Usually not. A customer-facing chatbot is typically limited-risk under Article 50: it must disclose that the user is interacting with an AI, but it faces no conformity assessment or registration. It only becomes high-risk if its purpose falls into an Annex III domain — for example, a chatbot that evaluates creditworthiness or screens job applicants — and does not qualify for the Article 6(3) exception.

What is the Article 6(3) exception?

It is a narrow escape hatch from the high-risk regime for Annex III systems. A system that matches an Annex III domain is not high-risk if it only performs a narrow procedural task, improves a previously completed human output, detects patterns without replacing human judgement, or performs a preparatory task — and does not profile people. If the system profiles natural persons in the sense of Article 4(4) GDPR, the exception never applies. Even when it does apply, the provider must document the assessment (Article 6(4)) and register the system (Article 49(2)).

How do I know if my AI system is high-risk?

There are two pathways. Under Article 6(1) the system is high-risk if it is a safety component of, or is itself, an Annex I regulated product requiring third-party conformity assessment. Under Article 6(2) it is high-risk if it falls into one of the eight Annex III domains and does not qualify for the Article 6(3) exception. Check prohibitions (Article 5) first, then high-risk, then Article 50 transparency, in that order.

What counts as a prohibited AI practice?

Article 5 bans eight practices, including social scoring, untargeted scraping of facial images to build recognition databases, emotion recognition in the workplace or education, biometric categorisation inferring sensitive attributes, and certain manipulative or exploitative techniques that cause significant harm.
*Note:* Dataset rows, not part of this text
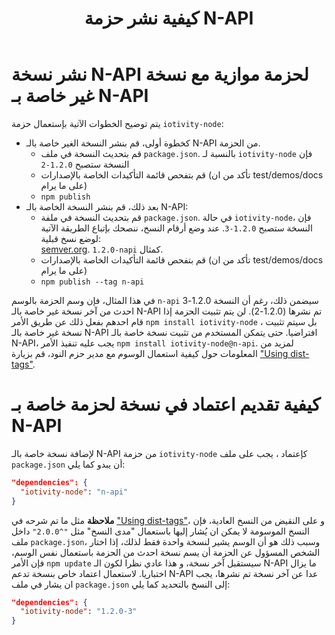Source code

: ﻿---
title: كيفية نشر حزمة N-API 
layout: docs.hbs
---

# نشر نسخة N-API لحزمة موازية مع نسخة غير خاصة بـ N-API

يتم توضيح الخطوات الآتية بإستعمال حزمة `iotivity-node`:
- كخطوة أولى، قم بنشر النسخة الغير خاصة بالـ N-API من الحزمة.
  - قم بتحديث النسخة في ملف `package.json`. بالنسبة لـ `iotivity-node` فإن النسخة ستصبح `1.2.0-2`
  - قم بتفحص قائمة التأكيدات الخاصة بالإصدارات (تأكد من ان test/demos/docs على ما يرام)
  - `npm publish`
- بعد ذلك، قم بنشر النسخة الخاصة بالـ N-API:
  - قم بتحديث النسخة في ملفة `package.json`. في حالة `iotivity-node`، فإن النسخة ستصبح `1.2.0-3`. عند وضع أرقام النسخ، ننصحك بإتباع الطريقة الآتية لوضع نسخ قبلية:  
  [semver.org](http://semver.org/#spec-item-9). `1.2.0-napi` كمثال.
  - قم بتفحص قائمة التأكيدات الخاصة بالإصدارات (تأكد من ان test/demos/docs على ما يرام)
  - `npm publish --tag n-api`

في هذا المثال، فإن وسم الحزمة بالوسم `n-api` سيضمن ذلك، رغم أن النسخة 1.2.0-3 احدث من آخر نسخة غير خاصة بالـ N-API تم نشرها (1.2.0-2). لن يتم تثبيت الحزمة إذا قام احدهم بفعل ذلك عن طريق الأمر
`npm install iotivity-node` ، بل سيتم تثبيت نسخة غير خاصة بالـ N-API افتراضيا.
حتى يتمكن المستخدم من تثبيت نسخة خاصة بالـ N-API، يجب عليه تنفيذ الأمر `npm install iotivity-node@n-api`. 
لمزيد من المعلومات حول كيفية استعمال الوسوم مع مدير حزم النود، قم بزيارة ["Using dist-tags"][].

# كيفية تقديم اعتماد في نسخة لحزمة خاصة بـ N-API
لإضافة نسخة خاصة بالـ N-API من حزمة `iotivity-node` كإعتماد ، يجب على ملف `package.json` أن يبدو كما يلي:

```json
"dependencies": {
  "iotivity-node": "n-api"
}
```

**ملاحظة** مثل ما تم شرحه في ["Using dist-tags"][]، و على النقيض من النسخ العادية، فإن النسخ الموسومة لا يمكن ان يُشار إليها باستعمال "مدى النسخ" مثل `"^2.0.0"` داخل ملف `package.json`، وسبب ذلك هو أن الوسم يشير لنسخة واحدة فقط لذلك، إذا اختار الشخص المسؤول عن الحزمة أن يسم نسخة احدث من الحزمة باستعمال نفس الوسم، فإن الأمر `npm update` سيستقبل آخر نسخة، و هذا عادي نظرا لكون الـ N-API ما يزال اختباريا.
لاستعمال اعتماد خاص بنسخة تدعم N-API عدا عن آخر نسخة تم نشرها، يجب ان يشار في ملف `package.json` إلى النسخ بالتحديد كما يلي:

```json
"dependencies": {
  "iotivity-node": "1.2.0-3"
}
```

["Using dist-tags"]: https://docs.npmjs.com/getting-started/using-tags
A ninth prohibition targeting AI-generated non-consensual intimate imagery and child sexual abuse material applies from 2 December 2026.

Is credit scoring high-risk?

Yes. Evaluating the creditworthiness of natural persons or establishing their credit score is an Annex III point 5(b) high-risk use, and it typically involves profiling, so the Article 6(3) exception does not rescue it. The one carve-out is AI used exclusively to detect financial fraud, which is not high-risk on that basis. High-risk deployers of credit-scoring systems must also perform a Fundamental Rights Impact Assessment under Article 27.